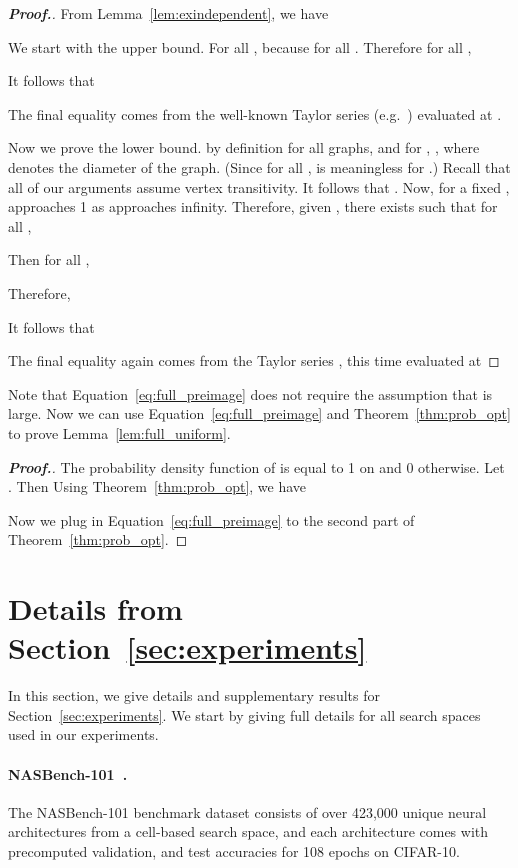 \documentclass[11pt]{article}
\let\citep\cite
\numberwithin{equation}{section}
\numberwithin{figure}{section}
\theoremstyle{plain}
\theoremstyle{definition}
\begin{document}
\begin{proof}[\textbf{Proof.}]
From Lemma~\ref{lem:exindependent},
we have 


We start with the upper bound.
For all , 
because  for all .
Therefore for all ,


It follows that

The final equality comes from the well-known Taylor
series  
(e.g.\ \citep{abramowitz1948handbook}) evaluated at .

Now we prove the lower bound.
 by definition for all graphs, and for ,
, where  denotes the diameter of the graph.
(Since  for all ,  is meaningless for .)
Recall that all of our arguments assume vertex transitivity.
It follows that .
Now, for a fixed ,  approaches 1 as  approaches infinity. 
Therefore, given , there exists  such that for all ,

Then for all ,


Therefore,


It follows that

The final equality again comes from the Taylor series , 
this time evaluated at 
\end{proof}

Note that Equation~\ref{eq:full_preimage} does not require the assumption
that  is large. Now we can use Equation~\ref{eq:full_preimage} and
Theorem~\ref{thm:prob_opt} to prove Lemma~\ref{lem:full_uniform}.

\fulluniform*

\begin{proof}[\textbf{Proof.}]

The probability density function of  is equal to 1 on  and 0 otherwise.
Let .
Then 
Using Theorem~\ref{thm:prob_opt},
we have 


Now we plug in Equation~\ref{eq:full_preimage}
to the second part of Theorem~\ref{thm:prob_opt}.

\end{proof} 
\section{Details from Section~\ref{sec:experiments}} \label{app:experiments}

In this section, we give details and supplementary results for Section~\ref{sec:experiments}.
We start by giving full details for all search spaces used in our experiments.

\paragraph{NASBench-101~\citep{nasbench}.}
The NASBench-101 benchmark dataset consists of over 423,000 
unique neural architectures from a cell-based search space,
and each architecture comes with precomputed validation, 
and test accuracies for 108 epochs on CIFAR-10. 
\end{document}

##############################

**Requirement**:
With the first line being the one containing "The probability density" and the last line the one containing "In this section, we", transcribe exactly the lines above that fall in that range.

**Result of the exercise**:
The probability density function of  is equal to 1 on  and 0 otherwise.
Let .
Then 
Using Theorem~\ref{thm:prob_opt},
we have 


Now we plug in Equation~\ref{eq:full_preimage}
to the second part of Theorem~\ref{thm:prob_opt}.

\end{proof} 
\section{Details from Section~\ref{sec:experiments}} \label{app:experiments}

In this section, we give details and supplementary results for Section~\ref{sec:experiments}.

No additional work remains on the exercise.